#### [The input]
====================

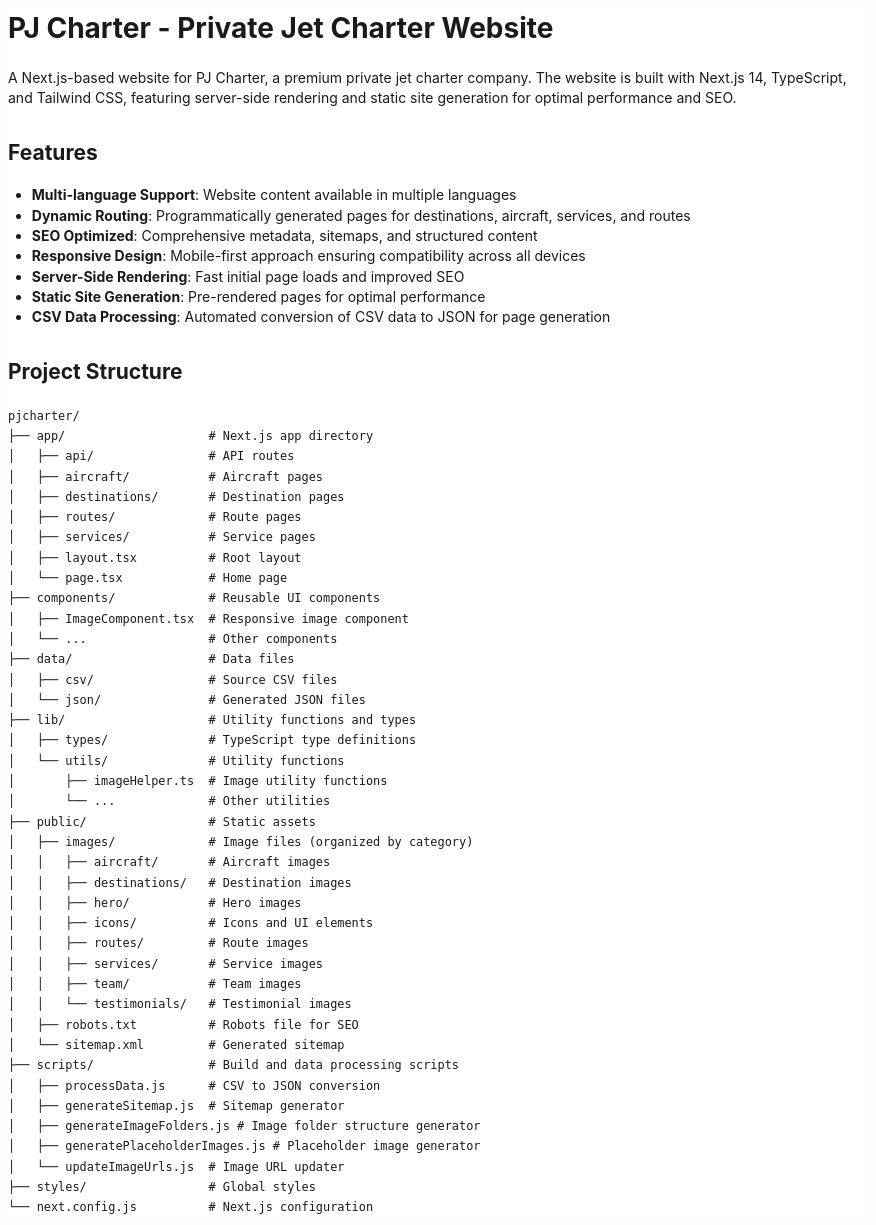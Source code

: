 # PJ Charter - Private Jet Charter Website

A Next.js-based website for PJ Charter, a premium private jet charter company. The website is built with Next.js 14, TypeScript, and Tailwind CSS, featuring server-side rendering and static site generation for optimal performance and SEO.

## Features

- **Multi-language Support**: Website content available in multiple languages
- **Dynamic Routing**: Programmatically generated pages for destinations, aircraft, services, and routes
- **SEO Optimized**: Comprehensive metadata, sitemaps, and structured content
- **Responsive Design**: Mobile-first approach ensuring compatibility across all devices
- **Server-Side Rendering**: Fast initial page loads and improved SEO
- **Static Site Generation**: Pre-rendered pages for optimal performance
- **CSV Data Processing**: Automated conversion of CSV data to JSON for page generation

## Project Structure

```
pjcharter/
├── app/                    # Next.js app directory
│   ├── api/                # API routes
│   ├── aircraft/           # Aircraft pages
│   ├── destinations/       # Destination pages
│   ├── routes/             # Route pages
│   ├── services/           # Service pages
│   ├── layout.tsx          # Root layout
│   └── page.tsx            # Home page
├── components/             # Reusable UI components
│   ├── ImageComponent.tsx  # Responsive image component
│   └── ...                 # Other components
├── data/                   # Data files
│   ├── csv/                # Source CSV files
│   └── json/               # Generated JSON files
├── lib/                    # Utility functions and types
│   ├── types/              # TypeScript type definitions
│   └── utils/              # Utility functions
│       ├── imageHelper.ts  # Image utility functions
│       └── ...             # Other utilities
├── public/                 # Static assets
│   ├── images/             # Image files (organized by category)
│   │   ├── aircraft/       # Aircraft images
│   │   ├── destinations/   # Destination images
│   │   ├── hero/           # Hero images
│   │   ├── icons/          # Icons and UI elements
│   │   ├── routes/         # Route images
│   │   ├── services/       # Service images
│   │   ├── team/           # Team images
│   │   └── testimonials/   # Testimonial images
│   ├── robots.txt          # Robots file for SEO
│   └── sitemap.xml         # Generated sitemap
├── scripts/                # Build and data processing scripts
│   ├── processData.js      # CSV to JSON conversion
│   ├── generateSitemap.js  # Sitemap generator
│   ├── generateImageFolders.js # Image folder structure generator
│   ├── generatePlaceholderImages.js # Placeholder image generator
│   └── updateImageUrls.js  # Image URL updater
├── styles/                 # Global styles
└── next.config.js          # Next.js configuration
```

====================

#### [Task details]
Print every line of the material exactly as written, but drop the pictures.

#### [Task output]
Source code

: # PJ Charter - Private Jet Charter Website

A Next.js-based website for PJ Charter, a premium private jet charter company. The website is built with Next.js 14, TypeScript, and Tailwind CSS, featuring server-side rendering and static site generation for optimal performance and SEO.

## Features

- **Multi-language Support**: Website content available in multiple languages
- **Dynamic Routing**: Programmatically generated pages for destinations, aircraft, services, and routes
- **SEO Optimized**: Comprehensive metadata, sitemaps, and structured content
- **Responsive Design**: Mobile-first approach ensuring compatibility across all devices
- **Server-Side Rendering**: Fast initial page loads and improved SEO
- **Static Site Generation**: Pre-rendered pages for optimal performance
- **CSV Data Processing**: Automated conversion of CSV data to JSON for page generation

## Project Structure

```
pjcharter/
├── app/                    # Next.js app directory
│   ├── api/                # API routes
│   ├── aircraft/           # Aircraft pages
│   ├── destinations/       # Destination pages
│   ├── routes/             # Route pages
│   ├── services/           # Service pages
│   ├── layout.tsx          # Root layout
│   └── page.tsx            # Home page
├── components/             # Reusable UI components
│   ├── ImageComponent.tsx  # Responsive image component
│   └── ...                 # Other components
├── data/                   # Data files
│   ├── csv/                # Source CSV files
│   └── json/               # Generated JSON files
├── lib/                    # Utility functions and types
│   ├── types/              # TypeScript type definitions
│   └── utils/              # Utility functions
│       ├── imageHelper.ts  # Image utility functions
│       └── ...             # Other utilities
├── public/                 # Static assets
│   ├── images/             # Image files (organized by category)
│   │   ├── aircraft/       # Aircraft images
│   │   ├── destinations/   # Destination images
│   │   ├── hero/           # Hero images
│   │   ├── icons/          # Icons and UI elements
│   │   ├── routes/         # Route images
│   │   ├── services/       # Service images
│   │   ├── team/           # Team images
│   │   └── testimonials/   # Testimonial images
│   ├── robots.txt          # Robots file for SEO
│   └── sitemap.xml         # Generated sitemap
├── scripts/                # Build and data processing scripts
│   ├── processData.js      # CSV to JSON conversion
│   ├── generateSitemap.js  # Sitemap generator
│   ├── generateImageFolders.js # Image folder structure generator
│   ├── generatePlaceholderImages.js # Placeholder image generator
│   └── updateImageUrls.js  # Image URL updater
├── styles/                 # Global styles
└── next.config.js          # Next.js configuration
```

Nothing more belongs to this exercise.